What this feature does
- What it is: A tool that generates a new line outside the selected pattern boundary at a user-defined spacing (mm or inches).
- What it helps you do: Create a visible “buffer” cut so you can remove the outer scrap area and leave only the final pattern.
- What it does not do (optional): It does not replace correct pattern selection or correct plotting settings. It only adds an offset cut line.
Videos
Video 1 — Weeding Lines (Create offset cut line)
Covers: Selecting a pattern and generating a weeding line using a spacing value.
When to use: When film visibility makes it hard to identify the final cut area (printed, patterned, or strongly colored films).
Before you start
- You need: A pattern opened in the canvas.
- Recommended: Use this mainly for films where the cut edge is hard to see. For very uniform/clear films, you may not need it.
- Terms used (optional): Weeding line = cut line outside the boundary; Spacing/Offset = distance between boundary and weeding line (mm or inches).
How to use it
Workflow A — Recommended (standard weeding line)
- Open the pattern in a canvas
Where: Canvas (either canvas)
Do: Load the pattern you plan to plot.
Expected result: The pattern is visible on the canvas. - Select the pattern
Where: Canvas
Do: Click the pattern you want to add a weeding line to.
Expected result: The pattern is selected. - Run Weeding Lines
Where: Canvas tools → Weeding Lines
Do: Click Weeding Lines.
Expected result: EDGE prompts for a spacing/offset value. - Set spacing (mm or inches)
Where: Weeding Lines input
Do: Enter the spacing you want between the pattern boundary and the weeding line.
Expected result: A new line is generated outside the pattern boundary at that spacing. - Keep the pattern grouped
Where: Canvas selection / grouping behavior
Do: Keep the pattern and the weeding line grouped.
Expected result: The pattern and weeding line behave as one unit and remain stable. - Weed the film after plotting
Where: Physical film after plot
Do: Remove the scrap area between the weeding line and the outside film, leaving the final pattern.
Expected result: The final pattern is easy to identify and ready for install prep.
Tips
- Use a spacing that matches your shop workflow (the goal is visibility + fast waste removal).
- Double-check your unit (mm vs inches) before applying the spacing.

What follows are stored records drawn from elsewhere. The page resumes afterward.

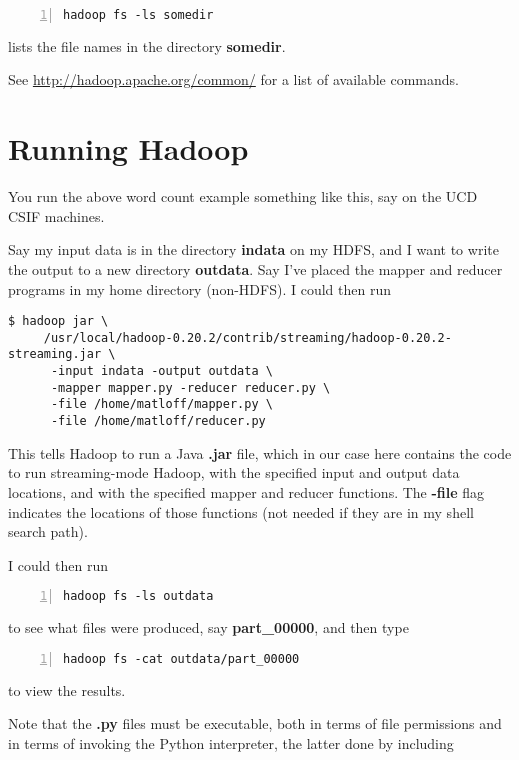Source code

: \begin{lstlisting}[numbers=left]
hadoop fs -ls somedir
\end{lstlisting}

lists the file names in the directory {\bf somedir}. 

See \url{http://hadoop.apache.org/common/} for a list of available
commands.

\section{Running Hadoop}

You run the above word count example something like this, say on the UCD
CSIF machines.  

Say my input data is in the directory {\bf indata} on my HDFS, and I
want to write the output to a new directory {\bf outdata}.   Say I've
placed the mapper and reducer programs in my home directory (non-HDFS).
I could then run

\begin{lstlisting}
$ hadoop jar \
     /usr/local/hadoop-0.20.2/contrib/streaming/hadoop-0.20.2-streaming.jar \
      -input indata -output outdata \
      -mapper mapper.py -reducer reducer.py \
      -file /home/matloff/mapper.py \
      -file /home/matloff/reducer.py
\end{lstlisting}

This tells Hadoop to run a Java {\bf .jar} file, which in our case here
contains the code to run streaming-mode Hadoop, with the specified input
and output data locations, and with the specified mapper and reducer
functions.  The {\bf -file} flag indicates the locations of those
functions (not needed if they are in my shell search path).

I could then run 

\begin{lstlisting}[numbers=left]
hadoop fs -ls outdata
\end{lstlisting}

to see what files were produced, say {\bf part\_00000}, and then type

\begin{lstlisting}[numbers=left]
hadoop fs -cat outdata/part_00000
\end{lstlisting}

to view the results.

Note that the {\bf .py} files must be executable, both in terms of file
permissions and in terms of invoking the Python interpreter, the latter
done by including 

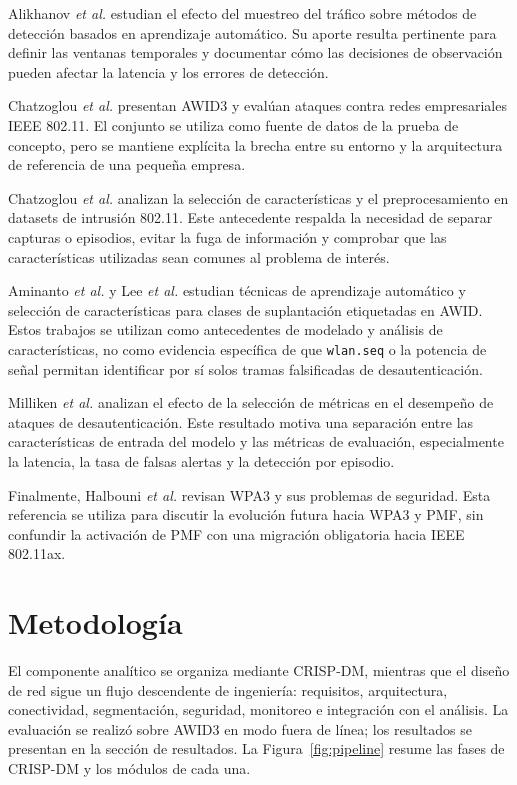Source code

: \documentclass[journal]{IEEEtran}
\begin{document}
Alikhanov \textit{et al.} \cite{alikhanov2022} estudian el efecto del muestreo del tráfico sobre métodos de detección basados en aprendizaje automático. Su aporte resulta pertinente para definir las ventanas temporales y documentar cómo las decisiones de observación pueden afectar la latencia y los errores de detección.

Chatzoglou \textit{et al.} \cite{chatzoglou2021} presentan AWID3 y evalúan ataques contra redes empresariales IEEE 802.11. El conjunto se utiliza como fuente de datos de la prueba de concepto, pero se mantiene explícita la brecha entre su entorno y la arquitectura de referencia de una pequeña empresa.

Chatzoglou \textit{et al.} \cite{pick2022} analizan la selección de características y el preprocesamiento en datasets de intrusión 802.11. Este antecedente respalda la necesidad de separar capturas o episodios, evitar la fuga de información y comprobar que las características utilizadas sean comunes al problema de interés.

Aminanto \textit{et al.} \cite{aminanto2018} y Lee \textit{et al.} \cite{impact2020} estudian técnicas de aprendizaje automático y selección de características para clases de suplantación etiquetadas en AWID. Estos trabajos se utilizan como antecedentes de modelado y análisis de características, no como evidencia específica de que \texttt{wlan.seq} o la potencia de señal permitan identificar por sí solos tramas falsificadas de desautenticación.

Milliken \textit{et al.} \cite{milliken2013} analizan el efecto de la selección de métricas en el desempeño de ataques de desautenticación. Este resultado motiva una separación entre las características de entrada del modelo y las métricas de evaluación, especialmente la latencia, la tasa de falsas alertas y la detección por episodio.

Finalmente, Halbouni \textit{et al.} \cite{halbouni2023} revisan WPA3 y sus problemas de seguridad. Esta referencia se utiliza para discutir la evolución futura hacia WPA3 y PMF, sin confundir la activación de PMF con una migración obligatoria hacia IEEE 802.11ax.

\section{Metodología}

El componente analítico se organiza mediante CRISP-DM, mientras que el diseño de red sigue un flujo descendente de ingeniería: requisitos, arquitectura, conectividad, segmentación, seguridad, monitoreo e integración con el análisis. La evaluación se realizó sobre AWID3 en modo fuera de línea; los resultados se presentan en la sección de resultados. La Figura~\ref{fig:pipeline} resume las fases de CRISP-DM y los módulos de cada una.
\end{document}
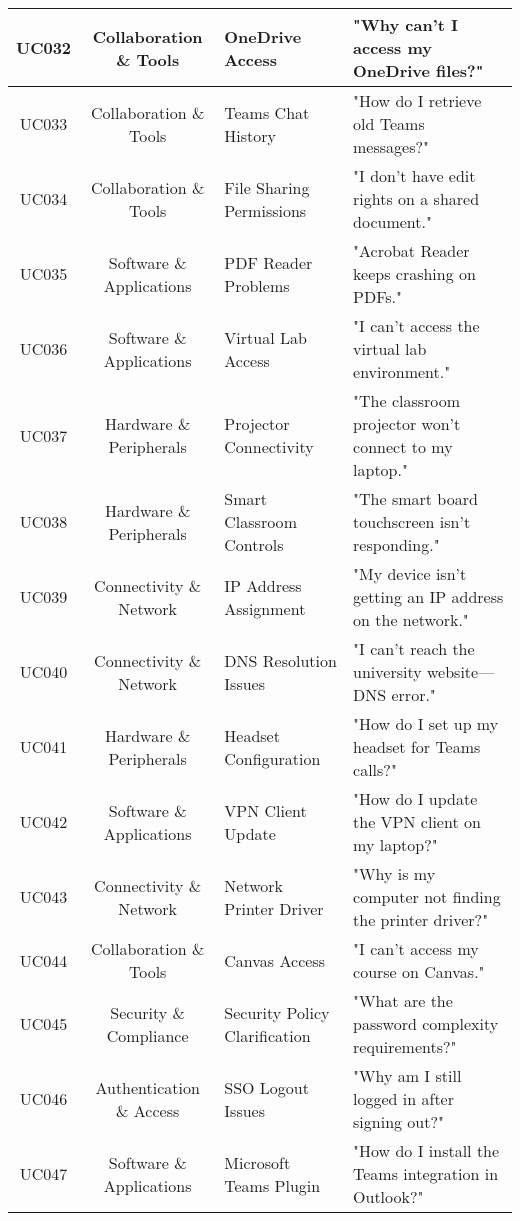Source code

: \documentclass{article.cls}
\begin{document}
\begin{longtable}{|c|c|p{3.5cm}|p{6.5cm}|}
        \hline
        UC032 & Collaboration \& Tools & OneDrive Access & "Why can’t I access my OneDrive files?" \\
        \hline
        UC033 & Collaboration \& Tools & Teams Chat History & "How do I retrieve old Teams messages?" \\
        \hline
        UC034 & Collaboration \& Tools & File Sharing Permissions & "I don’t have edit rights on a shared document." \\
        \hline
        UC035 & Software \& Applications & PDF Reader Problems & "Acrobat Reader keeps crashing on PDFs." \\
        \hline
        UC036 & Software \& Applications & Virtual Lab Access & "I can’t access the virtual lab environment." \\
        \hline
        UC037 & Hardware \& Peripherals & Projector Connectivity & "The classroom projector won’t connect to my laptop." \\
        \hline
        UC038 & Hardware \& Peripherals & Smart Classroom Controls & "The smart board touchscreen isn’t responding." \\
        \hline
        UC039 & Connectivity \& Network & IP Address Assignment & "My device isn’t getting an IP address on the network." \\
        \hline
        UC040 & Connectivity \& Network & DNS Resolution Issues & "I can’t reach the university website—DNS error." \\
        \hline
        UC041 & Hardware \& Peripherals & Headset Configuration & "How do I set up my headset for Teams calls?" \\
        \hline
        UC042 & Software \& Applications & VPN Client Update & "How do I update the VPN client on my laptop?" \\
        \hline
        UC043 & Connectivity \& Network & Network Printer Driver & "Why is my computer not finding the printer driver?" \\
        \hline
        UC044 & Collaboration \& Tools & Canvas Access & "I can’t access my course on Canvas." \\
        \hline
        UC045 & Security \& Compliance & Security Policy Clarification & "What are the password complexity requirements?" \\
        \hline
        UC046 & Authentication \& Access & SSO Logout Issues & "Why am I still logged in after signing out?" \\
        \hline
        UC047 & Software \& Applications & Microsoft Teams Plugin & "How do I install the Teams integration in Outlook?" \\

\end{longtable}
\end{document}
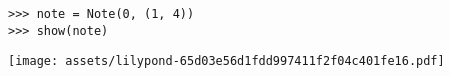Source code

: \begin{comment}
<abjad>
note = Note(0, (1, 4))
show(note)
</abjad>
\end{comment}

\begin{lstlisting}
>>> note = Note(0, (1, 4))
>>> show(note)
\end{lstlisting}
\noindent\texttt{[image: assets/lilypond-65d03e56d1fdd997411f2f04c401fe16.pdf]}
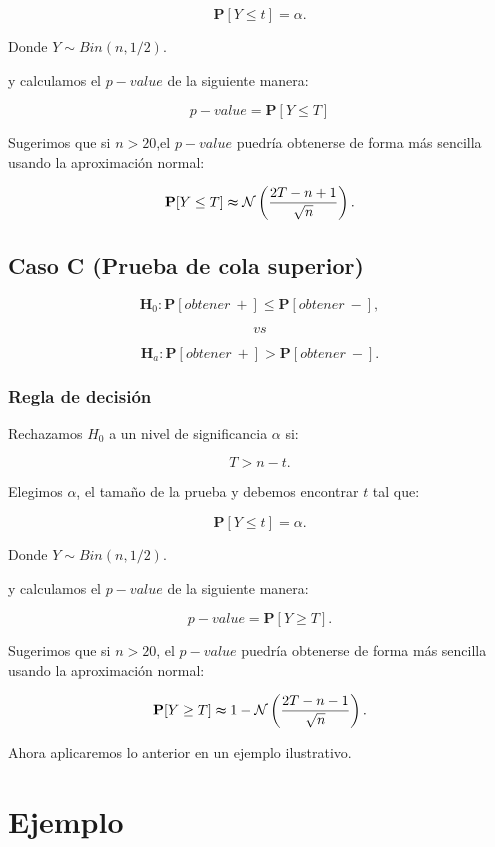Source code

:\documentclass[
  a4paper,
  oneside,
  openany]{book}
\begin{document}
\[\mathbf{P}[Y \leq t]=\alpha.\]

Donde \(Y \sim Bin (n,1/2)\).

y calculamos el \(p-value\) de la siguiente manera:

\[p-value=\mathbf{P}[Y\leq T]\]

Sugerimos que si \(n > 20\),el \(p-value\) puedría obtenerse de forma más sencilla usando la aproximación normal:

\[\mathbf{P}[Y\leq T] \thickapprox  \mathcal{N} \left(\frac{2T-n+1}{\sqrt{n}}\right).\]

\hypertarget{caso-c-prueba-de-cola-superior-2}{%
\subsection*{Caso C (Prueba de cola superior)}\label{caso-c-prueba-de-cola-superior-2}}


\[\textbf{H}_0: \mathbf{P}[obtener\ +] \leq \mathbf{P}[obtener\ -],\]

\[vs\]

\[\textbf{H}_a: \mathbf{P}[obtener\ +] > \mathbf{P}[obtener\ -].\]

\hypertarget{regla-de-decisiuxf3n-8}{%
\subsubsection*{Regla de decisión}\label{regla-de-decisiuxf3n-8}}


Rechazamos \(H_0\) a un nivel de significancia \(\alpha\) si:

\[T > n-t.\]

Elegimos \(\alpha\), el tamaño de la prueba y debemos encontrar \(t\) tal que:

\[\mathbf{P}[Y \leq t]=\alpha.\]

Donde \(Y \sim Bin (n,1/2)\).

y calculamos el \(p-value\) de la siguiente manera:

\[p-value=\mathbf{P}[Y\geq T].\]

Sugerimos que si \(n > 20\), el \(p-value\) puedría obtenerse de forma más sencilla usando la aproximación normal:

\[\mathbf{P}[Y\geq T] \thickapprox 1- \mathcal{N} \left(\frac{2T-n-1}{\sqrt{n}}\right).\]

Ahora aplicaremos lo anterior en un ejemplo ilustrativo.

\hypertarget{ejemplo-2}{%
\section{Ejemplo}\label{ejemplo-2}}
\end{document}

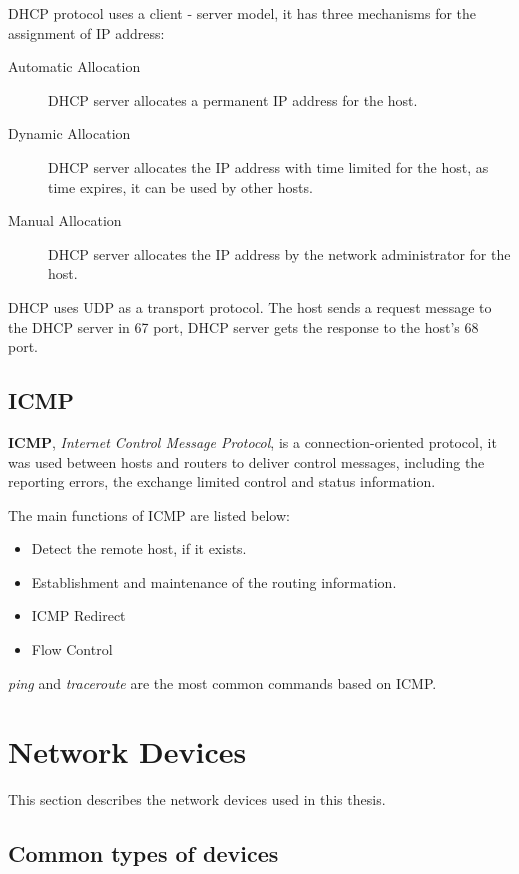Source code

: DHCP protocol uses a client - server model, it has three mechanisms for the assignment of IP address:

\begin{description}
	\item[Automatic Allocation] DHCP server allocates a permanent IP address for the host.
	\item[Dynamic Allocation] DHCP server allocates the IP address with time limited for the host, as time expires, it can be used by other hosts.
	\item[Manual Allocation] DHCP server allocates the IP address by the network administrator for the host.
\end{description}

DHCP uses UDP as a transport protocol. The host sends a request message to the DHCP server in 67 port, DHCP server gets the response to the host's 68 port.

\subsection{ICMP}

\textbf{ICMP}, \textit{Internet Control Message Protocol}, is a connection-oriented protocol, it was used between hosts and routers to deliver control messages, including the reporting errors, the exchange limited control and status information.  

The main functions of ICMP are listed below:

\begin{itemize}
	\item Detect the remote host, if it exists.  
	\item Establishment and maintenance of the routing information.  
	\item ICMP Redirect  
	\item Flow Control
\end{itemize}

\textit{ping} and \textit{traceroute} are the most common commands based on ICMP. 

\section{Network Devices}

This section describes the network devices used in this thesis.

\subsection{Common types of devices}

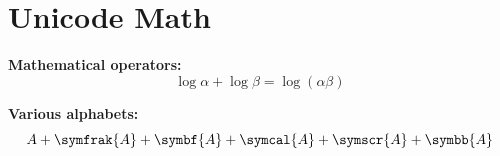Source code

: \documentclass[a4paper,12pt]{article}
\begin{document}
\section*{Unicode Math}

\textbf{Mathematical operators:}
\[
\log \alpha + \log \beta = \log(\alpha\beta)
\]

\textbf{Various alphabets:}
\[
A + \symfrak{A} + \symbf{A} + \symcal{A} + \symscr{A} + \symbb{A}
\]
\end{document}
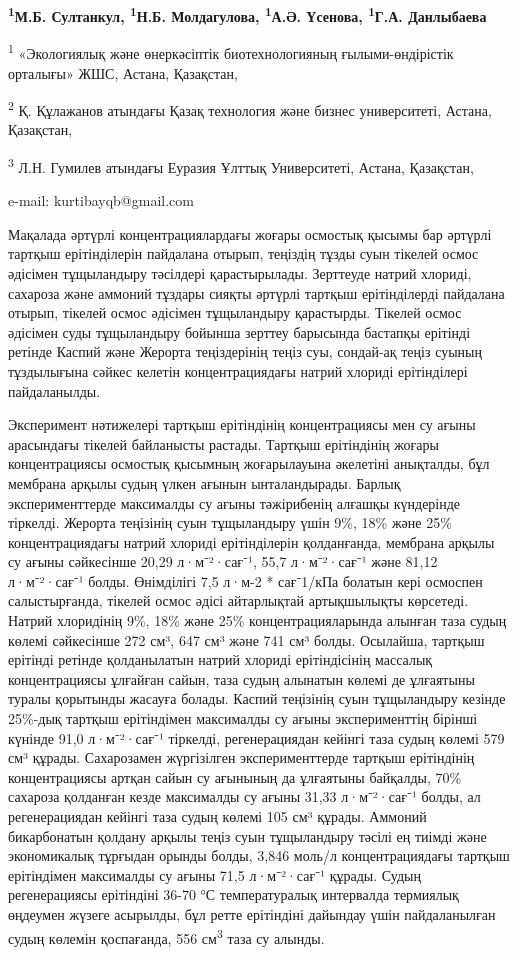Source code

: {\bfseries \textsuperscript{1}М.Б. Султанкул, \textsuperscript{1}Н.Б.
Молдагулова, \textsuperscript{1}А.Ә. Үсенова, \textsuperscript{1}Г.А.
Данлыбаева}

\textsuperscript{1} «Экологиялық және өнеркәсіптік биотехнологияның
ғылыми-өндірістік орталығы» ЖШС, Астана, Қазақстан,

\textsuperscript{2} Қ. Құлажанов атындағы Қазақ технология және бизнес
университеті, Астана, Қазақстан,

\textsuperscript{3} Л.Н. Гумилев атындағы Еуразия Ұлттық Университеті,
Астана, Қазақстан,

e-mail: kurtibayqb@gmail.com

Мақалада әртүрлі концентрациялардағы жоғары осмостық қысымы бар әртүрлі
тартқыш ерітінділерін пайдалана отырып, теңіздің тұзды суын тікелей
осмос әдісімен тұщыландыру тәсілдері қарастырылады. Зерттеуде натрий
хлориді, сахароза және аммоний тұздары сияқты әртүрлі тартқыш
ерітінділерді пайдалана отырып, тікелей осмос әдісімен тұщыландыру
қарастырды. Тікелей осмос әдісімен суды тұщыландыру бойынша зерттеу
барысында бастапқы ерітінді ретінде Каспий және Жерорта теңіздерінің
теңіз суы, сондай-ақ теңіз суының тұздылығына сәйкес келетін
концентрациядағы натрий хлориді ерітінділері пайдаланылды.

Эксперимент нәтижелері тартқыш ерітіндінің концентрациясы мен су ағыны
арасындағы тікелей байланысты растады. Тартқыш ерітіндінің жоғары
концентрациясы осмостық қысымның жоғарылауына әкелетіні анықталды, бұл
мембрана арқылы судың үлкен ағынын ынталандырады. Барлық
эксперименттерде максималды су ағыны тәжірибенің алғашқы күндерінде
тіркелді. Жерорта теңізінің суын тұщыландыру үшін 9\%, 18\% және 25\%
концентрациядағы натрий хлориді ерітінділерін қолданғанда, мембрана
арқылы су ағыны сәйкесінше 20,29 л·м⁻²·сағ⁻¹, 55,7 л·м⁻²·сағ⁻¹ және
81,12 л·м⁻²·сағ⁻¹ болды. Өнімділігі 7,5 л·м-2 * сағ⁻1/кПа болатын кері
осмоспен салыстырғанда, тікелей осмос әдісі айтарлықтай артықшылықты
көрсетеді. Натрий хлоридінің 9\%, 18\% және 25\% концентрацияларында
алынған таза судың көлемі сәйкесінше 272 см³, 647 см³ және 741 см³
болды. Осылайша, тартқыш ерітінді ретінде қолданылатын натрий хлориді
ерітіндісінің массалық концентрациясы ұлғайған сайын, таза судың
алынатын көлемі де ұлғаятыны туралы қорытынды жасауға болады. Каспий
теңізінің суын тұщыландыру кезінде 25\%-дық тартқыш ерітіндімен
максималды су ағыны эксперименттің бірінші күнінде 91,0 л·м⁻²·сағ⁻¹
тіркелді, регенерациядан кейінгі таза судың көлемі 579 см³ құрады.
Сахарозамен жүргізілген эксперименттерде тартқыш ерітіндінің
концентрациясы артқан сайын су ағынының да ұлғаятыны байқалды, 70\%
сахароза қолданған кезде максималды су ағыны 31,33 л·м⁻²·сағ⁻¹ болды, ал
регенерациядан кейінгі таза судың көлемі 105 см³ құрады. Аммоний
бикарбонатын қолдану арқылы теңіз суын тұщыландыру тәсілі ең тиімді және
экономикалық тұрғыдан орынды болды, 3,846 моль/л концентрациядағы
тартқыш ерітіндімен максималды су ағыны 71,5 л·м⁻²·сағ⁻¹ құрады. Судың
регенерациясы ерітіндіні 36-70 °С температуралық интервалда термиялық
өңдеумен жүзеге асырылды, бұл ретте ерітіндіні дайындау үшін
пайдаланылған судың көлемін қоспағанда, 556 см\textsuperscript{3} таза
су алынды.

- This is most useful for films where the cut is visually “lost” in the material (patterns/textures/colors).
Common mistakes
- Mistake: Ungrouping the pattern and the weeding line → Fix: Keep them grouped. Ungrouping can cause problems inside the canvas.
- Mistake: Setting spacing too small to be useful → Fix: Increase spacing until the waste area is clearly visible.
- Mistake: Forgetting which unit you are using → Fix: Confirm mm vs inches before applying.
Troubleshooting
Issue: Weeding line appears incorrect or hard to see
Cause: Spacing is too small, or you are zoomed out too far
Fix: Increase spacing and/or zoom in to confirm the offset line placement.
Issue: Canvas behavior becomes unstable after creating a weeding line
Cause: The weeding line and pattern were ungrouped
Fix: Undo, recreate the weeding line, and keep the result grouped.
Wrap-up
You created a weeding line around a pattern using a controlled offset. This makes it easier to identify scrap vs final piece after plotting, especially on patterned or colored films, and speeds up prep before installation.